Extracted material:
#####

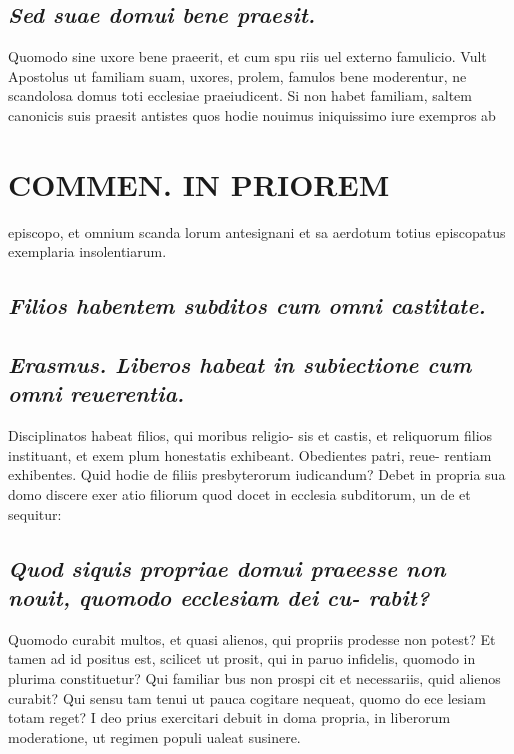\documentclass{article}
\begin{document}
\begin{pages}
\subsection*{\textit{Sed suae domui bene praesit. }}\pstart Quomodo sine uxore bene praeerit, et cum spu riis uel externo famulicio. Vult Apostolus ut familiam suam, uxores, prolem, famulos bene moderentur, ne scandolosa domus toti ecclesiae praeiudicent. Si non habet familiam, saltem canonicis suis praesit antistes quos hodie nouimus iniquissimo iure exempros ab  \pend
\section*{COMMEN. IN PRIOREM }
\marginpar{[ p.78 ]}\pstart episcopo, et omnium scanda lorum antesignani et sa aerdotum totius episcopatus exemplaria insolentiarum.  \pend
{}
{}
\subsection*{\textit{Filios habentem subditos cum omni castitate. }}
{}
\subsection*{\textit{Erasmus. Liberos habeat in subiectione cum omni reuerentia. }}\pstart Disciplinatos habeat filios, qui moribus religio- sis et castis, et reliquorum filios instituant, et exem plum honestatis exhibeant. Obedientes patri, reue- rentiam exhibentes. Quid hodie de filiis presbyterorum iudicandum? Debet in propria sua domo discere exer atio filiorum quod docet in ecclesia subditorum, un de et sequitur:  \pend
{}
{}
\subsection*{\textit{Quod siquis propriae domui praeesse non nouit, quomodo ecclesiam dei cu- rabit? }}\pstart Quomodo curabit multos, et quasi alienos, qui propriis prodesse non potest? Et tamen ad id positus est, scilicet ut prosit, qui in paruo infidelis, quomodo in plurima constituetur? Qui familiar bus non prospi cit et necessariis, quid alienos curabit? Qui sensu tam tenui ut pauca cogitare nequeat, quomo do ece lesiam totam reget? I deo prius exercitari debuit in doma propria, in liberorum moderatione, ut regimen populi ualeat susinere.  \pend

\end{pages}
\end{document}
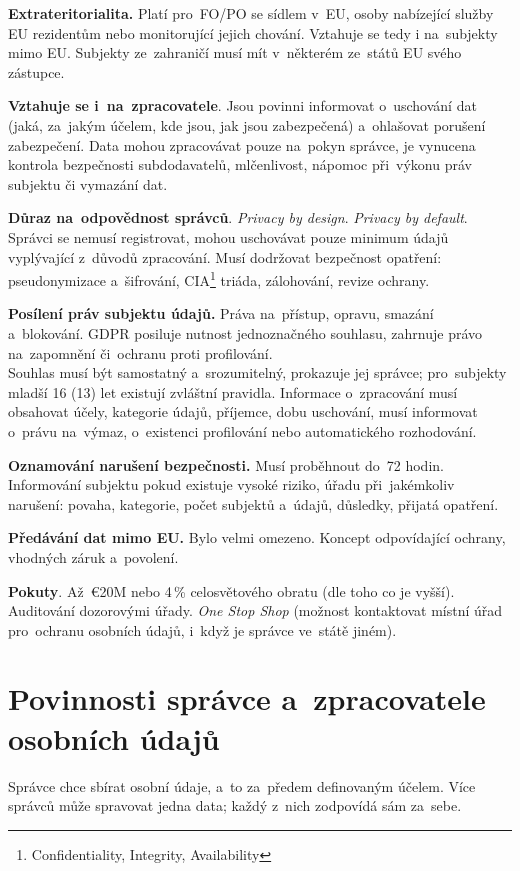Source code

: \textbf{Extrateritorialita.} Platí pro~FO/PO se sídlem v~EU, osoby nabízející služby EU rezidentům nebo monitorující jejich chování. Vztahuje se tedy i na~subjekty mimo EU. Subjekty ze~zahraničí musí mít v~některém ze~států EU svého zástupce.

\textbf{Vztahuje se i~na~zpracovatele}. Jsou povinni informovat o~uschování dat (jaká, za~jakým účelem, kde jsou, jak jsou zabezpečená) a~ohlašovat porušení zabezpečení. Data mohou zpracovávat pouze na~pokyn správce, je vynucena kontrola bezpečnosti subdodavatelů, mlčenlivost, nápomoc při~výkonu práv subjektu či vymazání dat.

\textbf{Důraz na~odpovědnost správců}. \emph{Privacy by design}. \emph{Privacy by default}. Správci se nemusí registrovat, mohou uschovávat pouze minimum údajů vyplývající z~důvodů zpracování. Musí dodržovat bezpečnost opatření: pseudonymizace a~šifrování, CIA\footnote{Confidentiality, Integrity, Availability} triáda, zálohování, revize ochrany.

\textbf{Posílení práv subjektu údajů.} Práva na~přístup, opravu, smazání a~blokování. GDPR posiluje nutnost jednoznačného souhlasu, zahrnuje právo na~zapomnění či~ochranu proti profilování. \\
Souhlas musí být samostatný a~srozumitelný, prokazuje jej správce; pro~subjekty mladší 16 (13) let existují zvláštní pravidla. Informace o~zpracování musí obsahovat účely, kategorie údajů, příjemce, dobu uschování, musí informovat o~právu na~výmaz, o~existenci profilování nebo automatického rozhodování.

\textbf{Oznamování narušení bezpečnosti.} Musí proběhnout do~72 hodin. Informování subjektu pokud existuje vysoké riziko, úřadu při~jakémkoliv narušení: povaha, kategorie, počet subjektů a~údajů, důsledky, přijatá opatření.

\textbf{Předávání dat mimo EU.} Bylo velmi omezeno. Koncept odpovídající ochrany, vhodných záruk a~povolení.

\textbf{Pokuty}. Až~€20M nebo 4\,\% celosvětového obratu (dle toho co je vyšší). Auditování dozorovými úřady. \emph{One Stop Shop} (možnost kontaktovat místní úřad pro~ochranu osobních údajů, i~když je správce ve~státě jiném).

\clearpage
\section{Povinnosti správce a~zpracovatele osobních údajů}
\label{question-7}

Správce chce sbírat osobní údaje, a~to za~předem definovaným účelem. Více správců může spravovat jedna data; každý z~nich zodpovídá sám za~sebe.

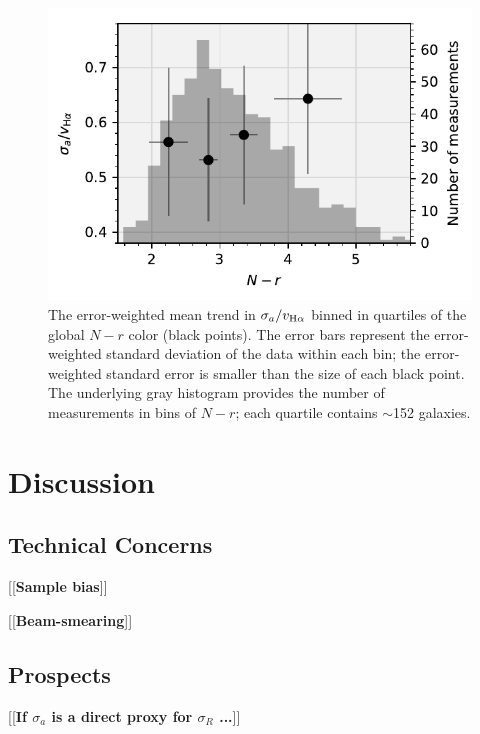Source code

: \documentclass[apj,iop,revtex4,numberedappendix]{emulateapj}
\newcommand{\comment}[2][todo]{{\color{#1}[[{\bf #2}]]}}
\begin{document}

\begin{figure}
%
\begin{center}
%
\includegraphics[width=1.0\columnwidth]{figs/adov_vs_color.pdf}
%
\end{center}
%
\caption{
%
The error-weighted mean trend in $\sigma_a/v_{{\rm H}\alpha}$ binned in
quartiles of the global $N-r$ color (black points).  The error bars
represent the error-weighted standard deviation of the data within each
bin; the error-weighted standard error is smaller than the size of each
black point.  The underlying gray histogram provides the number of
measurements in bins of $N-r$; each quartile contains $\sim$152
galaxies.
%
}
%
\label{fig:colortrend}
%
\end{figure}

\section{Discussion}
\label{sec:discussion}

\subsection{Technical Concerns}

\comment{Sample bias}

\comment{Beam-smearing}

\subsection{Prospects}

\comment{If $\sigma_a$ is a direct proxy for $\sigma_R$ ...}


\end{document}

#####

Task requirements: Word-for-word copy, no pictures: write out the entries above in full.

Reply:
\documentclass{article}
\begin{document}
\begin{pages}
\subsection*{\textit{Sed suae domui bene praesit. }}\pstart Quomodo sine uxore bene praeerit, et cum spu riis uel externo famulicio. Vult Apostolus ut familiam suam, uxores, prolem, famulos bene moderentur, ne scandolosa domus toti ecclesiae praeiudicent. Si non habet familiam, saltem canonicis suis praesit antistes quos hodie nouimus iniquissimo iure exempros ab  \pend
\section*{COMMEN. IN PRIOREM }
\marginpar{[ p.78 ]}\pstart episcopo, et omnium scanda lorum antesignani et sa aerdotum totius episcopatus exemplaria insolentiarum.  \pend
{}
{}
\subsection*{\textit{Filios habentem subditos cum omni castitate. }}
{}
\subsection*{\textit{Erasmus. Liberos habeat in subiectione cum omni reuerentia. }}\pstart Disciplinatos habeat filios, qui moribus religio- sis et castis, et reliquorum filios instituant, et exem plum honestatis exhibeant. Obedientes patri, reue- rentiam exhibentes. Quid hodie de filiis presbyterorum iudicandum? Debet in propria sua domo discere exer atio filiorum quod docet in ecclesia subditorum, un de et sequitur:  \pend
{}
{}
\subsection*{\textit{Quod siquis propriae domui praeesse non nouit, quomodo ecclesiam dei cu- rabit? }}\pstart Quomodo curabit multos, et quasi alienos, qui propriis prodesse non potest? Et tamen ad id positus est, scilicet ut prosit, qui in paruo infidelis, quomodo in plurima constituetur? Qui familiar bus non prospi cit et necessariis, quid alienos curabit? Qui sensu tam tenui ut pauca cogitare nequeat, quomo do ece lesiam totam reget? I deo prius exercitari debuit in doma propria, in liberorum moderatione, ut regimen populi ualeat susinere.  \pend

\end{pages}
\end{document}
Source code

: \textbf{Extrateritorialita.} Platí pro~FO/PO se sídlem v~EU, osoby nabízející služby EU rezidentům nebo monitorující jejich chování. Vztahuje se tedy i na~subjekty mimo EU. Subjekty ze~zahraničí musí mít v~některém ze~států EU svého zástupce.

\textbf{Vztahuje se i~na~zpracovatele}. Jsou povinni informovat o~uschování dat (jaká, za~jakým účelem, kde jsou, jak jsou zabezpečená) a~ohlašovat porušení zabezpečení. Data mohou zpracovávat pouze na~pokyn správce, je vynucena kontrola bezpečnosti subdodavatelů, mlčenlivost, nápomoc při~výkonu práv subjektu či vymazání dat.

\textbf{Důraz na~odpovědnost správců}. \emph{Privacy by design}. \emph{Privacy by default}. Správci se nemusí registrovat, mohou uschovávat pouze minimum údajů vyplývající z~důvodů zpracování. Musí dodržovat bezpečnost opatření: pseudonymizace a~šifrování, CIA\footnote{Confidentiality, Integrity, Availability} triáda, zálohování, revize ochrany.

\textbf{Posílení práv subjektu údajů.} Práva na~přístup, opravu, smazání a~blokování. GDPR posiluje nutnost jednoznačného souhlasu, zahrnuje právo na~zapomnění či~ochranu proti profilování. \\
Souhlas musí být samostatný a~srozumitelný, prokazuje jej správce; pro~subjekty mladší 16 (13) let existují zvláštní pravidla. Informace o~zpracování musí obsahovat účely, kategorie údajů, příjemce, dobu uschování, musí informovat o~právu na~výmaz, o~existenci profilování nebo automatického rozhodování.

\textbf{Oznamování narušení bezpečnosti.} Musí proběhnout do~72 hodin. Informování subjektu pokud existuje vysoké riziko, úřadu při~jakémkoliv narušení: povaha, kategorie, počet subjektů a~údajů, důsledky, přijatá opatření.

\textbf{Předávání dat mimo EU.} Bylo velmi omezeno. Koncept odpovídající ochrany, vhodných záruk a~povolení.

\textbf{Pokuty}. Až~€20M nebo 4\,\% celosvětového obratu (dle toho co je vyšší). Auditování dozorovými úřady. \emph{One Stop Shop} (možnost kontaktovat místní úřad pro~ochranu osobních údajů, i~když je správce ve~státě jiném).

\clearpage
\section{Povinnosti správce a~zpracovatele osobních údajů}
\label{question-7}

Správce chce sbírat osobní údaje, a~to za~předem definovaným účelem. Více správců může spravovat jedna data; každý z~nich zodpovídá sám za~sebe.

Source code

: \documentclass[apj,iop,revtex4,numberedappendix]{emulateapj}
\newcommand{\comment}[2][todo]{{\color{#1}[[{\bf #2}]]}}
\begin{document}

\begin{figure}
%
\begin{center}
%
\includegraphics[width=1.0\columnwidth]{figs/adov_vs_color.pdf}
%
\end{center}
%
\caption{
%
The error-weighted mean trend in $\sigma_a/v_{{\rm H}\alpha}$ binned in
quartiles of the global $N-r$ color (black points).  The error bars
represent the error-weighted standard deviation of the data within each
bin; the error-weighted standard error is smaller than the size of each
black point.  The underlying gray histogram provides the number of
measurements in bins of $N-r$; each quartile contains $\sim$152
galaxies.
%
}
%
\label{fig:colortrend}
%
\end{figure}

\section{Discussion}
\label{sec:discussion}

\subsection{Technical Concerns}

\comment{Sample bias}

\comment{Beam-smearing}

\subsection{Prospects}

\comment{If $\sigma_a$ is a direct proxy for $\sigma_R$ ...}


\end{document}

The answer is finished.